L’inizio della carriera cestistica è iniziato seguendo i successi dei grandi Chicago Bulls negli anni ’90: “Guardavo Jordan, Pippen e Kukoc in televisione, con mio padre ed il resto del la famiglia. Mentirei se dicessi che non mi sono un po' ispirato a loro, almeno nella voglia di crescere di livello, di sfidare i migliori. L'esempio? MJ, ovvio, un vincente nato, un campione che non si arrendeva mai”.
Dagli inizi di Pavia, passando per la doppia esperienza sassarese, Avellino e l’ascesa di Treviso, terminando con l’approdo a Scafati. Logan ha un rapporto speciale con il Belpaese: “L'Italia è uno dei miei luoghi preferiti. Mi trovo bene qui, in campo e non solo. Quando col mio agente arrivano delle proposte dai club valuto sempre le diverse situazioni. E devo dire che le chiamate dalle squadre italiane mi hanno sempre portato ad esprimermi su buoni livelli. Quindi, perché non continuare nel vostro Paese?”
L’americano sottolinea poi come è iniziata la sua avventura campana: “Quando è arrivata la proposta formulata dalla famiglia Longobardi mi è sembrato di tornare ai tempi di Treviso in A2. Una città appassionata, dei tifosi caldi, un ruolo preciso e la volontà dilottare per raggiungere un obiettivo che in questo caso è la permanenza in Serie A. Io vivo di sfide, non riesco a starne senza e questa è una bellissima occasione per dimostrare di poter dare qualcosa anche ad una realtà appena tornata nel massimo campionato”.
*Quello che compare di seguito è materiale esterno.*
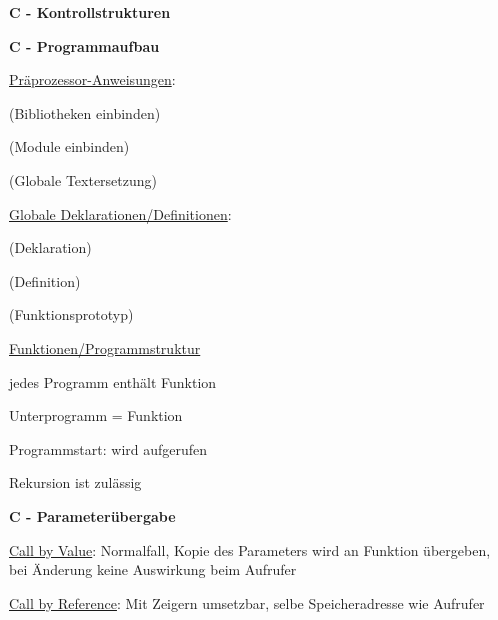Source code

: \textbf{C - Kontrollstrukturen}
\begin{items}
  \item {}
  \item {}
  \item {}
  \item {}
  \item {}
\end{items}

\newpage

\textbf{C - Programmaufbau}
\begin{enumeration}
  \item \underline{Präprozessor-Anweisungen}:
  \begin{enumeration}
    \item {} (Bibliotheken einbinden)
    \item {} (Module einbinden)
    \item {} (Globale Textersetzung)
  \end{enumeration}
  \item \underline{Globale Deklarationen/Definitionen}:
  \begin{enumeration}
    \item {} (Deklaration)
    \item {} (Definition)
    \item {} (Funktionsprototyp)
  \end{enumeration}

  \item \underline{Funktionen/Programmstruktur}
  \begin{items}
    \item {}
    \item jedes Programm enthält Funktion 
    \item Unterprogramm = Funktion
    \item Programmstart:  wird aufgerufen
    \item Rekursion ist zulässig
  \end{items}
\end{enumeration}

\textbf{C - Parameterübergabe}
\begin{enumeration}
  \item \underline{Call by Value}: Normalfall, Kopie des Parameters wird an Funktion übergeben, bei Änderung keine Auswirkung beim Aufrufer
  \item \underline{Call by Reference}: Mit Zeigern umsetzbar, selbe Speicheradresse wie Aufrufer
\end{enumeration}

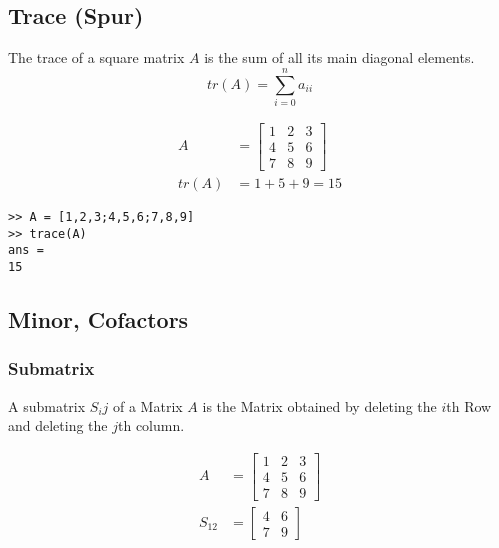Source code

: \subsection{Trace (Spur)}
The trace of a square matrix \( A \) is the sum of all its main diagonal elements.
\begin{equation}
    tr(A) = \sum_{i=0}^{n} a_{ii}
\end{equation}

\begin{example}
    \begin{align*}
        A     & = \begin{bmatrix}
            1 & 2 & 3 \\ 4 & 5 & 6 \\ 7 & 8 & 9
        \end{bmatrix} \\
        tr(A) & = 1 + 5 + 9 = 15
    \end{align*}
\end{example}

\begin{matlab}
    \begin{lstlisting}
>> A = [1,2,3;4,5,6;7,8,9]
>> trace(A)
ans =
15
\end{lstlisting}
\end{matlab}
\subsection{Minor, Cofactors}\label{minor}
\subsubsection{Submatrix}
A submatrix \(S_ij\) of a Matrix \(A\) is the Matrix obtained by deleting the \(i\)th Row and deleting the \(j\)th column.
\begin{example}
    \begin{align*}
        A      & = \begin{bmatrix}
            1 & 2 & 3 \\ 4 & 5 & 6 \\ 7 & 8 & 9
        \end{bmatrix} \\
        S_{12} & = \begin{bmatrix}
            4 & 6 \\ 7 & 9
        \end{bmatrix}
    \end{align*}
\end{example}
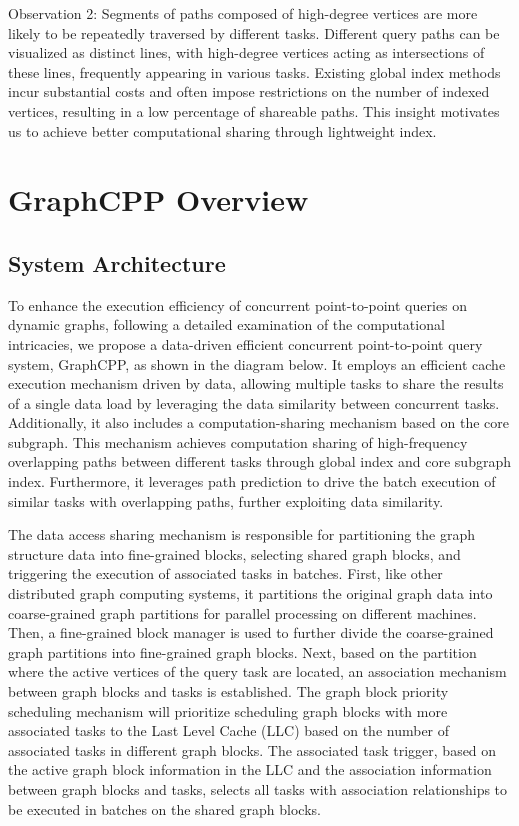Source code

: \documentclass[lettersize,journal]{IEEEtran} %
\begin{document}
Observation 2: Segments of paths composed of high-degree vertices are more likely to be repeatedly traversed by different tasks. Different query paths can be visualized as distinct lines, with high-degree vertices acting as intersections of these lines, frequently appearing in various tasks. Existing global index methods incur substantial costs and often impose restrictions on the number of indexed vertices, resulting in a low percentage of shareable paths. This insight motivates us to achieve better computational sharing through lightweight index.


\section{GraphCPP Overview}

\subsection{System Architecture}
To enhance the execution efficiency of concurrent point-to-point queries on dynamic graphs, following a detailed examination of the computational intricacies, we propose a data-driven efficient concurrent point-to-point query system, GraphCPP, as shown in the diagram below. It employs an efficient cache execution mechanism driven by data, allowing multiple tasks to share the results of a single data load by leveraging the data similarity between concurrent tasks. Additionally, it also includes a computation-sharing mechanism based on the core subgraph. This mechanism achieves computation sharing of high-frequency overlapping paths between different tasks through global index and core subgraph index. Furthermore, it leverages path prediction to drive the batch execution of similar tasks with overlapping paths, further exploiting data similarity.

The data access sharing mechanism is responsible for partitioning the graph structure data into fine-grained blocks, selecting shared graph blocks, and triggering the execution of associated tasks in batches. First, like other distributed graph computing systems, it partitions the original graph data into coarse-grained graph partitions for parallel processing on different machines. Then, a fine-grained block manager is used to further divide the coarse-grained graph partitions into fine-grained graph blocks. Next, based on the partition where the active vertices of the query task are located, an association mechanism between graph blocks and tasks is established. The graph block priority scheduling mechanism will prioritize scheduling graph blocks with more associated tasks to the Last Level Cache (LLC) based on the number of associated tasks in different graph blocks. The associated task trigger, based on the active graph block information in the LLC and the association information between graph blocks and tasks, selects all tasks with association relationships to be executed in batches on the shared graph blocks.
\end{document}
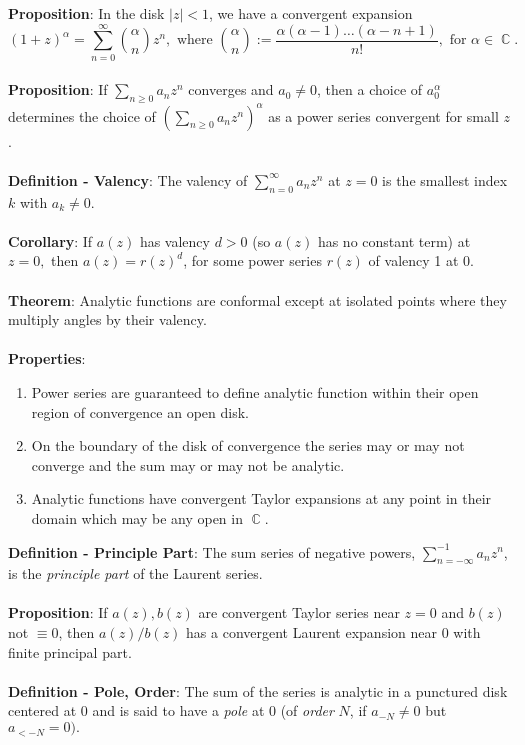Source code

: \documentclass{article}
\DeclareMathOperator{\C}{\mathbb{C}}
\begin{document}
\textbf{Proposition}: In the disk $|z| < 1$, we have a convergent expansion $$(1 + z)^\alpha = \sum_{n = 0}^\infty {\alpha \choose n} z^n, \text{ where } {\alpha \choose n} := \frac{\alpha(\alpha - 1)\dots (\alpha - n + 1)}{n!}, \text{ for } \alpha \in \C.$$ \\
\textbf{Proposition}: If $\sum_{n \geq 0} a_n z^n$ converges and $a_0 \neq 0$, then a choice of $a_0^\alpha$ determines the choice of $(\sum_{n \geq 0} a_n z^n)^\alpha$ as a power series convergent for small $z$. \\ \\
\textbf{Definition - Valency}: The valency of $\sum_{n = 0}^\infty a_n z^n$ at $z = 0$ is the smallest index $k$ with $a_k \neq 0.$ \\ \\
\textbf{Corollary}: If $a(z)$ has valency $d > 0$ (so $a(z)$ has no constant term) at $z = 0,$ then $a(z) = r(z)^d$, for some power series $r(z)$ of valency 1 at 0. \\ \\
\textbf{Theorem}: Analytic functions are conformal except at
isolated points where they multiply angles by their valency. \\ \\
\textbf{Properties}: \begin{enumerate}
    \item Power series are guaranteed to define analytic function within their open region of convergence an open disk.
    \item On the boundary of the disk of convergence the series may or may not converge and the sum may or may not be analytic.
    \item Analytic functions have convergent Taylor expansions at any point in their domain which may be any open in $\C$.
\end{enumerate} $ $ \\
\textbf{Definition - Principle Part}: The sum series of negative powers, $\sum_{n = -\infty}^{-1} a_n z^n$, is the \textit{principle part} of the Laurent series. \\ \\
\textbf{Proposition}: If $a(z), b(z)$ are convergent Taylor series near $z = 0$ and $b(z)$ not $\equiv 0$, then $a(z)/b(z)$ has a convergent Laurent expansion near 0 with finite principal part. \\ \\
\textbf{Definition - Pole, Order}: The sum of the series is analytic in a punctured disk centered at 0 and is said to have a \textit{pole} at 0 (of \textit{order} $N$, if $a_{-N} \neq 0$ but $a_{<-N} = 0).$ \\ \\
\end{document}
A 20 giorni dal traguardo dei 40 anni di età, Logan ha parlato della sua futura vita da ex giocatore: “A dir la verità qualche anno fa avevo aperto una ditta di trasporti in famiglia, a Chicago, ma ho abbandonato quel business. Per ora non penso al ritiro ma quando accadrà vorrei restare in questo ambiente. Potrei diventare un allenatore, insegnare ai giovani qualcosa. Oppure fare l'agente, sfruttare l'esperienza accumulata in tanti anni trascorsi in giro per il mondo per guidare i cestisti che escono dal college e diventano professionisti. Ma sono tutti discorsi prematuri: per adesso, lasciatemi giocare”.